During pregnancy, it is possible that placenta may be involved in the increased clearance of NIC and COT. NIC crosses the placental barrier, but there is no evidence of the NIC metabolite COT in placental tissue or microsomal fractions (Pastrakuljic et al., 1998). This is consistent with in vitro findings of very little CYP2A6 activity in the placenta. Low glucuronidation activity has been detected in the placenta, but it is not clear whether the UGT2B10 isoform is present (Collier et al., 2002; Tutka et al., 2008). The observation that NIC crosses the placenta with little evidence of metabolism to COT suggests that placenta is unlikely to be a major contributor to higher NIC metabolism in pregnancy. Similarly, during pregnancy, it is possible that fetal metabolism may account for a percentage of NIC total clearance. The pharmacokinetics of NIC differ in the fetus compared with the mother. The primary mechanism of clearance of NIC from the fetus is via transfer back to the maternal circulation (Suzuki et al., 1974).

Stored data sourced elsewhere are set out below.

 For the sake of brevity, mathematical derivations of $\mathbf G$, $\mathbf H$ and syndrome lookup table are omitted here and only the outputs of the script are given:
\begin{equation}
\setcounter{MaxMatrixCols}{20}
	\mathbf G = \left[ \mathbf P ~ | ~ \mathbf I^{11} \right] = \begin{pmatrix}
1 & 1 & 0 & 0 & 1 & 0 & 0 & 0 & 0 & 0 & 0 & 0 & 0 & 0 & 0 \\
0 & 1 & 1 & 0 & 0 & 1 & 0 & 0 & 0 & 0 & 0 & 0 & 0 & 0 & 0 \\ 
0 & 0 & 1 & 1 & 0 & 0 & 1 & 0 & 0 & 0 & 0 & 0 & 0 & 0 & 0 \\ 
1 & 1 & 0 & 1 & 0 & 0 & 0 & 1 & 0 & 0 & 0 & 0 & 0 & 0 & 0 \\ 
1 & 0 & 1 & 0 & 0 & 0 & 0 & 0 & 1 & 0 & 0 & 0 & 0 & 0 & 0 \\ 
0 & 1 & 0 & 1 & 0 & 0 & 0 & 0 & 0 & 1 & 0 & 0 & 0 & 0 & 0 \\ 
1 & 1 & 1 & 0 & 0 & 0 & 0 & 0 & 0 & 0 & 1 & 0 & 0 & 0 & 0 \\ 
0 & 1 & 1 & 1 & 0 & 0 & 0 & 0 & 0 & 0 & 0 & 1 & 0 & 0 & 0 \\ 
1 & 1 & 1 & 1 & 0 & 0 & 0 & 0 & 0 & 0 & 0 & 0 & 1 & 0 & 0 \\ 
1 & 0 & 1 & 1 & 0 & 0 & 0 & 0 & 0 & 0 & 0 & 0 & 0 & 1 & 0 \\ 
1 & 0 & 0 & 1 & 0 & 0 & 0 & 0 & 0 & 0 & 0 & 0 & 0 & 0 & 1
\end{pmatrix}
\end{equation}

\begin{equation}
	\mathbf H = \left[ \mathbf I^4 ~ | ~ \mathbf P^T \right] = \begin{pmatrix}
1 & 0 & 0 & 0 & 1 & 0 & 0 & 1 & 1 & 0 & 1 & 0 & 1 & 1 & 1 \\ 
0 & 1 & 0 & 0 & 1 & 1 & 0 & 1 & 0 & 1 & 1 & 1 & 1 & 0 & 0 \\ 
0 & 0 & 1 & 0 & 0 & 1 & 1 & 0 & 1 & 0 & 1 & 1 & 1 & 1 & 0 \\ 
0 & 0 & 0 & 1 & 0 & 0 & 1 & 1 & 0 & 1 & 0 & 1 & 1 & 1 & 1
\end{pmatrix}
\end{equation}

Thus, fetal metabolism accounts for only a small percentage of total NIC clearance and is unlikely to contribute substantially to higher NIC metabolism observed in pregnancy.

The increase in the metabolic clearance of NIC would be expected to result in a compensatory increase in NIC intake among pregnant smokers. However, a recent study found no evidence of compensatory smoking when comparing the smoking topography of pregnant and nonpregnant female smokers (Bergeria et al., 2017). Consistent with this, the daily intake of NIC (when measured by the TNE) was reduced during pregnancy compared with postpartum in the present study. The majority of pregnant smokers who quit or make reductions in their smoking report doing so soon after learning they are pregnant (Heil et al., 2014); therefore, the desire to protect the fetus and sensitivity to social expectations around smoking during pregnancy likely outweigh the influence of increased NIC metabolism on tobacco consumption during this time.

A strength of our study is the within-subject design in which all subjects provided urine samples at all three time points, allowing us to demonstrate the consistency of our metabolic and enzyme pathway findings. Our study expands on previous in vivo pharmacokinetics and metabolite data (Dempsey et al., 2002) by examining a much larger sample set and having additional time points, allowing for comparison of the early and late stages of pregnancy while maintaining the same within-subject design. We also expand on previous findings of overall higher salivary NMR during pregnancy (Bowker et al., 2015) by providing a detailed analysis of individual NIC metabolic pathways, including C-oxidation, N-glucuronidation, O-glucuronidation, and N-oxidation.

A limitation of our study is the assumption that the 6-month postpartum sample provides metabolism measurements that are comparable to that of baseline prior to pregnancy. Ideally, the baseline sample would have been collected before conception and participants would have been followed into pregnancy; however, this was not possible in the current study design. A second limitation is that we did not assess contraceptive/hormonal use at 6 months postpartum. If subjects were taking estrogen-containing contraceptives at 6 months postpartum, the relative changes during pregnancy may have been underestimated. Moreover, information on the timing of sample collection, or the time since smoking, for each participant before sample collection was not collected, but should not substantially alter this urinary metabolic ratio among current regular smokers due to COT’s long half-life and 3HC’s formation dependence (Benowitz et al., 1983; Benowitz and Jacob, 2001; Lea et al., 2006; St. Helen et al., 2012).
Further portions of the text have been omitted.